_Task input:_
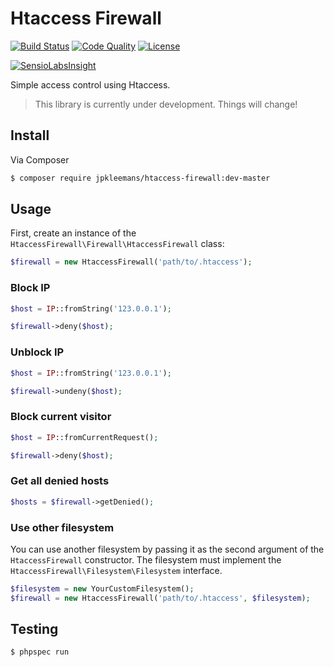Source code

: # Htaccess Firewall

[![Build Status](https://img.shields.io/travis/jpkleemans/htaccess-firewall.svg)](https://travis-ci.org/jpkleemans/htaccess-firewall)
[![Code Quality](https://img.shields.io/scrutinizer/g/jpkleemans/htaccess-firewall.svg)](https://scrutinizer-ci.com/g/jpkleemans/htaccess-firewall/)
[![License](https://img.shields.io/badge/license-MIT-brightgreen.svg)](LICENSE.md)

[![SensioLabsInsight](https://insight.sensiolabs.com/projects/01ac1272-ec69-43ab-b918-bbed9898e073/big.png)](https://insight.sensiolabs.com/projects/01ac1272-ec69-43ab-b918-bbed9898e073)

Simple access control using Htaccess.

> This library is currently under development. Things will change!

## Install

Via Composer

``` bash
$ composer require jpkleemans/htaccess-firewall:dev-master
```

## Usage

First, create an instance of the `HtaccessFirewall\Firewall\HtaccessFirewall` class:

``` php
$firewall = new HtaccessFirewall('path/to/.htaccess');
```

### Block IP

``` php
$host = IP::fromString('123.0.0.1');

$firewall->deny($host);
```

### Unblock IP

``` php
$host = IP::fromString('123.0.0.1');

$firewall->undeny($host);
```

### Block current visitor

``` php
$host = IP::fromCurrentRequest();

$firewall->deny($host);
```

### Get all denied hosts

``` php
$hosts = $firewall->getDenied();
```

### Use other filesystem

You can use another filesystem by passing it as the second argument of the `HtaccessFirewall` constructor. The filesystem must implement the `HtaccessFirewall\Filesystem\Filesystem` interface.

``` php
$filesystem = new YourCustomFilesystem();
$firewall = new HtaccessFirewall('path/to/.htaccess', $filesystem);
```

## Testing

``` bash
$ phpspec run
```
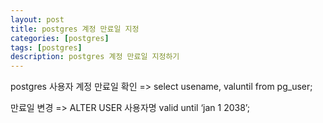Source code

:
 ```yaml
---
layout: post
title: postgres 계정 만료일 지정
categories: [postgres]
tags: [postgres]
description: postgres 계정 만료일 지정하기
---
```


postgres 사용자 계정 만료일 확인
=> select usename, valuntil from pg_user;

만료일 변경
=> ALTER USER 사용자명 valid until ‘jan 1 2038’;

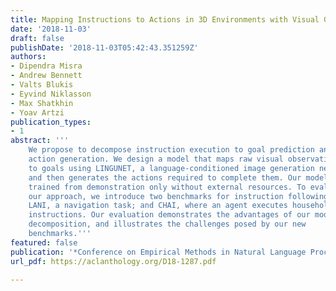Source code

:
 ```yaml
---
title: Mapping Instructions to Actions in 3D Environments with Visual Goal Prediction
date: '2018-11-03'
draft: false
publishDate: '2018-11-03T05:42:43.351259Z'
authors:
- Dipendra Misra
- Andrew Bennett
- Valts Blukis
- Eyvind Niklasson
- Max Shatkhin
- Yoav Artzi
publication_types:
- 1
abstract: '''
    We propose to decompose instruction execution to goal prediction and
    action generation. We design a model that maps raw visual observations
    to goals using LINGUNET, a language-conditioned image generation network,
    and then generates the actions required to complete them. Our model is
    trained from demonstration only without external resources. To evaluate
    our approach, we introduce two benchmarks for instruction following:
    LANI, a navigation task; and CHAI, where an agent executes household
    instructions. Our evaluation demonstrates the advantages of our model
    decomposition, and illustrates the challenges posed by our new
    benchmarks.'''
featured: false
publication: '*Conference on Empirical Methods in Natural Language Processing (EMNLP)*'
url_pdf: https://aclanthology.org/D18-1287.pdf

---
```



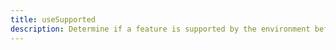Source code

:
 ```yaml
---
title: useSupported
description: Determine if a feature is supported by the environment before using it.
---
```

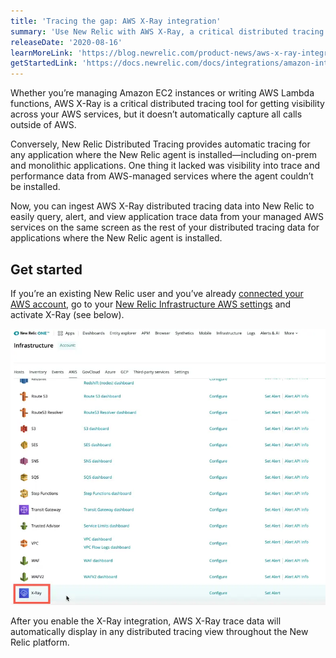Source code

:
 ```yaml
---
title: 'Tracing the gap: AWS X-Ray integration'
summary: 'Use New Relic with AWS X-Ray, a critical distributed tracing tool for getting visibility across your AWS services.'
releaseDate: '2020-08-16'
learnMoreLink: 'https://blog.newrelic.com/product-news/aws-x-ray-integration/'
getStartedLink: 'https://docs.newrelic.com/docs/integrations/amazon-integrations/aws-integrations-list/aws-x-ray-monitoring-integration'
---
```


Whether you’re managing Amazon EC2 instances or writing AWS Lambda functions, AWS X-Ray is a critical distributed tracing tool for getting visibility across your AWS services, but it doesn’t automatically capture all calls outside of AWS.

Conversely, New Relic Distributed Tracing provides automatic tracing for any application where the New Relic agent is installed—including on-prem and monolithic applications. One thing it lacked was visibility into trace and performance data from AWS-managed services where the agent couldn’t be installed.

Now, you can ingest AWS X-Ray distributed tracing data into New Relic to easily query, alert, and view application trace data from your managed AWS services on the same screen as the rest of your distributed tracing data for applications where the New Relic agent is installed.

## Get started

If you’re an existing New Relic user and you’ve already [connected your AWS account](https://docs.newrelic.com/docs/integrations/amazon-integrations/get-started/connect-aws-infrastructure), go to your [New Relic Infrastructure AWS settings](https://infrastructure.newrelic.com) and activate X-Ray (see below).

![Infrastructure_integrations_AWS_x-ray.png](./images/Infrastructure_integrations_AWS_x-ray.webp "Infrastructure_integrations_AWS_x-ray.webp")

After you enable the X-Ray integration, AWS X-Ray trace data will automatically display in any distributed tracing view throughout the New Relic platform.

_What the task requires:_ Find every line of the data above that holds the word "critical", then state how many there are and nothing else.

_Output of the task:_ 2